▶ Goal of the exercise
Hunt through the entries for the word "声明的ID" and copy each line in which it appears.
== Input
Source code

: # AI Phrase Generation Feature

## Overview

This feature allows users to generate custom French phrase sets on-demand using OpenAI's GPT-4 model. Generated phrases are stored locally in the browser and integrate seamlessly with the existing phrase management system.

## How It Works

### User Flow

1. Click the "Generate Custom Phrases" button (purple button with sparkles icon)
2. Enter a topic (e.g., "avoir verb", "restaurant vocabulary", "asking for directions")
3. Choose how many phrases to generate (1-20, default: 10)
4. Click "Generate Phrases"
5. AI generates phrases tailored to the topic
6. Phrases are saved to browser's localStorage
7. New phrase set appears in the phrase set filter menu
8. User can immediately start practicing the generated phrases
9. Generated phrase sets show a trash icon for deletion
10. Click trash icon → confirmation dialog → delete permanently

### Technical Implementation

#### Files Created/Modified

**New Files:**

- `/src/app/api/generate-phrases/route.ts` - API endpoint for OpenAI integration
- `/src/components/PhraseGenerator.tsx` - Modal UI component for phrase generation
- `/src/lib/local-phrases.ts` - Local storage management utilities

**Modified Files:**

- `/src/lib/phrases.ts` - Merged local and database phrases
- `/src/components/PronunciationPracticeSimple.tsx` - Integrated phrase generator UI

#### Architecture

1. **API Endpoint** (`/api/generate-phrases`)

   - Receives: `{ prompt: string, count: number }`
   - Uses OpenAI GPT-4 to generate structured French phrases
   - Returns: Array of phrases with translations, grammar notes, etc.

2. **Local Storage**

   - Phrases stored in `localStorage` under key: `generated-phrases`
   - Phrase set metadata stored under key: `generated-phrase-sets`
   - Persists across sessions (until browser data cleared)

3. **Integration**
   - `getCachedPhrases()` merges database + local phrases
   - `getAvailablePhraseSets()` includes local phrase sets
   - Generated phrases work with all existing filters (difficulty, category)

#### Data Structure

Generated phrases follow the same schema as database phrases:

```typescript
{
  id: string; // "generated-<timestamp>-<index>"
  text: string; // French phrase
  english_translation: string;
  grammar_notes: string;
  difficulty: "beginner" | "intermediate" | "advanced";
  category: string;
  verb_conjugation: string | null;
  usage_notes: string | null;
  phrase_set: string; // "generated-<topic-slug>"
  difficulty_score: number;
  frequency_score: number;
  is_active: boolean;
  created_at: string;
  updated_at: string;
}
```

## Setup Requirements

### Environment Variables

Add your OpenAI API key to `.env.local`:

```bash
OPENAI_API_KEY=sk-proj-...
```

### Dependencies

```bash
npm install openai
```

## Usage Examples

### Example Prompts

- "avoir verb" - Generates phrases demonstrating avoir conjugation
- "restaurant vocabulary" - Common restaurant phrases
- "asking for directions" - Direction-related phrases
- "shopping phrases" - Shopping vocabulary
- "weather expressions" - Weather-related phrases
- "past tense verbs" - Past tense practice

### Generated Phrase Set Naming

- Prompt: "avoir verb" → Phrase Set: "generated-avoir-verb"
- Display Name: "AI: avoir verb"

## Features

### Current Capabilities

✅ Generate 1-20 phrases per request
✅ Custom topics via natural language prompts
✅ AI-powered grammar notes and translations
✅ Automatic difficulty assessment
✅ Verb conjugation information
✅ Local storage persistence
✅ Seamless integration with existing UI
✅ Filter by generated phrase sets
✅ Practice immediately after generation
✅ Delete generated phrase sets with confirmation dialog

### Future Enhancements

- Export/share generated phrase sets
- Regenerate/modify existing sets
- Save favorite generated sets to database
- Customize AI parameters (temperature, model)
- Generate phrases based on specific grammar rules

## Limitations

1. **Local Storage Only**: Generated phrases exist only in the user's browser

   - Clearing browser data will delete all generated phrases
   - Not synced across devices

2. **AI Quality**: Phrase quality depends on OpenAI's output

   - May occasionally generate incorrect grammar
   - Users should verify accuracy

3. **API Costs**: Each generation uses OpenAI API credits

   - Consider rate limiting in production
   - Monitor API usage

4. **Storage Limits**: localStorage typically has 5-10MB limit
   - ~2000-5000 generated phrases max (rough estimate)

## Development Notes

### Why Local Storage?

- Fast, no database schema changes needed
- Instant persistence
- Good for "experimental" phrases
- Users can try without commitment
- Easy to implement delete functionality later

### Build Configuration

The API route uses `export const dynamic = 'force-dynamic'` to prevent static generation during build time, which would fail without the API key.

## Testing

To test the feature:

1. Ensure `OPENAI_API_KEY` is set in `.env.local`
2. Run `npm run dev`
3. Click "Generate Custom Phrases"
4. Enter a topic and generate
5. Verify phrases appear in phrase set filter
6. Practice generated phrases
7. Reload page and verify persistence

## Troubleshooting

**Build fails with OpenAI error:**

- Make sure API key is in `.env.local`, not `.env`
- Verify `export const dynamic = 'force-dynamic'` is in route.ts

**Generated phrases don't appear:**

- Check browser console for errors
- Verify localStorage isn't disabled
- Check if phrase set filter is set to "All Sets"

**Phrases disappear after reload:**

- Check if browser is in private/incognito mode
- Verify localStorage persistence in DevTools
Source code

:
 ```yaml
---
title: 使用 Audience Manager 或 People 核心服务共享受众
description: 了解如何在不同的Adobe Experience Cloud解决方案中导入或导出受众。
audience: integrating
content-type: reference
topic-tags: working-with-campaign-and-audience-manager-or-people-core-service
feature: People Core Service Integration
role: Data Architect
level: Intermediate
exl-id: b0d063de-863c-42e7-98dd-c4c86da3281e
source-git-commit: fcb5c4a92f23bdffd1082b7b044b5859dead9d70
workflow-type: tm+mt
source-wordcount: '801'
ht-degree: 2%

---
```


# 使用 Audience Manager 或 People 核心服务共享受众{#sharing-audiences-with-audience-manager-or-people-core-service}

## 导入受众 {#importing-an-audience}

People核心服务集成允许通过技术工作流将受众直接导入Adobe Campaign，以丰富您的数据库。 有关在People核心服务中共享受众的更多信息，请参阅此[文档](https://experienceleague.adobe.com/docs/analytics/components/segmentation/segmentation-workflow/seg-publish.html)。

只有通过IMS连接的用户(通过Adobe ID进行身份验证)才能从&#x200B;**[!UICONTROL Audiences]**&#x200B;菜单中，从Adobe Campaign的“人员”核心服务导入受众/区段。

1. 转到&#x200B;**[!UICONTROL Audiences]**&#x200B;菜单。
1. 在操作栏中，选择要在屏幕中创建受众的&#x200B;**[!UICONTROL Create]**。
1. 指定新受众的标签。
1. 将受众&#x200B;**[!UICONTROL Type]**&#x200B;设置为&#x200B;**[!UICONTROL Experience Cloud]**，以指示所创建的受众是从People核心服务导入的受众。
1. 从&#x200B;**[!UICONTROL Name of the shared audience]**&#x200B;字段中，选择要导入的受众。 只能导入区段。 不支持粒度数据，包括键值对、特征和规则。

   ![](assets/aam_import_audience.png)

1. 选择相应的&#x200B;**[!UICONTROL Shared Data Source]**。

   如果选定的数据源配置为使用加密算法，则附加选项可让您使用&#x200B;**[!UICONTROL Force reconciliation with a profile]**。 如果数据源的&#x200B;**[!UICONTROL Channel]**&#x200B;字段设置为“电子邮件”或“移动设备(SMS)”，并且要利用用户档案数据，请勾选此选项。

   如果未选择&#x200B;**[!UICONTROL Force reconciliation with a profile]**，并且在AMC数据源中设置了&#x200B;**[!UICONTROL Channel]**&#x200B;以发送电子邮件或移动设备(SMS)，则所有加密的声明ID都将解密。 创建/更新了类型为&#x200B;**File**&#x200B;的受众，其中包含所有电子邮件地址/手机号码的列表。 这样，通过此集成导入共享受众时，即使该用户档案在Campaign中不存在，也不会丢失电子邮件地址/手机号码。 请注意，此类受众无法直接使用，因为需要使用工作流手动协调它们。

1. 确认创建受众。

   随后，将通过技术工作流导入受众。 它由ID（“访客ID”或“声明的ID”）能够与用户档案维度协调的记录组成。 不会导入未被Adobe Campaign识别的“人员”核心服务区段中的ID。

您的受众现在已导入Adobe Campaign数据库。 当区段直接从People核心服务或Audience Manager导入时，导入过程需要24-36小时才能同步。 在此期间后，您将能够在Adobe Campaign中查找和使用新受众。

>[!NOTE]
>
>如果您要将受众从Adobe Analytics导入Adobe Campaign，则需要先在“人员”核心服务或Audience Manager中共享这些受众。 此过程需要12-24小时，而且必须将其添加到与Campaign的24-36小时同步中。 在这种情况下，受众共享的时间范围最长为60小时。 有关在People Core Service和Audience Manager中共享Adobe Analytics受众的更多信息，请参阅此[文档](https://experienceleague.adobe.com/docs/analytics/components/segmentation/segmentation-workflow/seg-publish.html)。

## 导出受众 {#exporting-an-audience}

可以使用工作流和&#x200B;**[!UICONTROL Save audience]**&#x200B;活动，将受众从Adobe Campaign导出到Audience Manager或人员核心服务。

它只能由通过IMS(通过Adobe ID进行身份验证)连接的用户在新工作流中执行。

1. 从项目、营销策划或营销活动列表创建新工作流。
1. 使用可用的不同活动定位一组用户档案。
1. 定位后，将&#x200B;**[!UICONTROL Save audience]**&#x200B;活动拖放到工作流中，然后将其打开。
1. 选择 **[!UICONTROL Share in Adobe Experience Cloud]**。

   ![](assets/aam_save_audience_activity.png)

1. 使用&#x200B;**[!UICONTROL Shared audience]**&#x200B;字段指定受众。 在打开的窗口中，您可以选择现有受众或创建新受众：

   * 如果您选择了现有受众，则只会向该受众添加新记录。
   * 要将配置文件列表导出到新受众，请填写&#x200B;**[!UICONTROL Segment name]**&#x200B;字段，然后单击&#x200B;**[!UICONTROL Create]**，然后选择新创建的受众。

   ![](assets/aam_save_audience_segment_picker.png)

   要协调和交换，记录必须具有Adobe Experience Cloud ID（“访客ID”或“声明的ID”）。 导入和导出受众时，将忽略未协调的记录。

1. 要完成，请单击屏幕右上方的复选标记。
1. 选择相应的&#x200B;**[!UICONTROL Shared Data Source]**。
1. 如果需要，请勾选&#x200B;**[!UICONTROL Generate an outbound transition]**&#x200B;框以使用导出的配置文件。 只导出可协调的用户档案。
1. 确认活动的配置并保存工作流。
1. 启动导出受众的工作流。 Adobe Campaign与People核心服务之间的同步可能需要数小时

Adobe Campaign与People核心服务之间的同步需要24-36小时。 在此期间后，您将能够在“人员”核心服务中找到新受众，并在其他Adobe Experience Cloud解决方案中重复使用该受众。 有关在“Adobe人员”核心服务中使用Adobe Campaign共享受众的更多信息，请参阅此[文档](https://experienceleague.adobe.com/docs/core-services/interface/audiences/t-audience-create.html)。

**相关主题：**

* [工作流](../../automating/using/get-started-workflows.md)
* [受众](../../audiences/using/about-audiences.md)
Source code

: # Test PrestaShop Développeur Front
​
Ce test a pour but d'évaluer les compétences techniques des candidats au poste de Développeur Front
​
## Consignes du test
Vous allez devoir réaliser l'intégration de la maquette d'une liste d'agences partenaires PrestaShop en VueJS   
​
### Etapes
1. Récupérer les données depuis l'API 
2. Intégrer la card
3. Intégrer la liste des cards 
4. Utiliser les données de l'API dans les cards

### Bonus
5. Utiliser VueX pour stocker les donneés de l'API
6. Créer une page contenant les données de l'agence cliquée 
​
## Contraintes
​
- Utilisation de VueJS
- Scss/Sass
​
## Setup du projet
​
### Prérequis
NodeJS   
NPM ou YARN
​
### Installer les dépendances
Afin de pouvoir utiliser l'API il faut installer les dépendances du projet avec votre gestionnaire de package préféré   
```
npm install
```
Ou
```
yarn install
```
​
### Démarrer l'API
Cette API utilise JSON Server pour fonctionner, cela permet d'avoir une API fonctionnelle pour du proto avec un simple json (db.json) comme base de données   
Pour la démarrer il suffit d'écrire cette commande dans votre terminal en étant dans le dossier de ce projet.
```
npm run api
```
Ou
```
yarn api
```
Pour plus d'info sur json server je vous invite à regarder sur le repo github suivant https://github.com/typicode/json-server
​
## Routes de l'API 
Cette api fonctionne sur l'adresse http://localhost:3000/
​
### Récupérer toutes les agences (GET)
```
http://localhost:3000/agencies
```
====
▶ Output below
   随后，将通过技术工作流导入受众。 它由ID（“访客ID”或“声明的ID”）能够与用户档案维度协调的记录组成。 不会导入未被Adobe Campaign识别的“人员”核心服务区段中的ID。
   要协调和交换，记录必须具有Adobe Experience Cloud ID（“访客ID”或“声明的ID”）。 导入和导出受众时，将忽略未协调的记录。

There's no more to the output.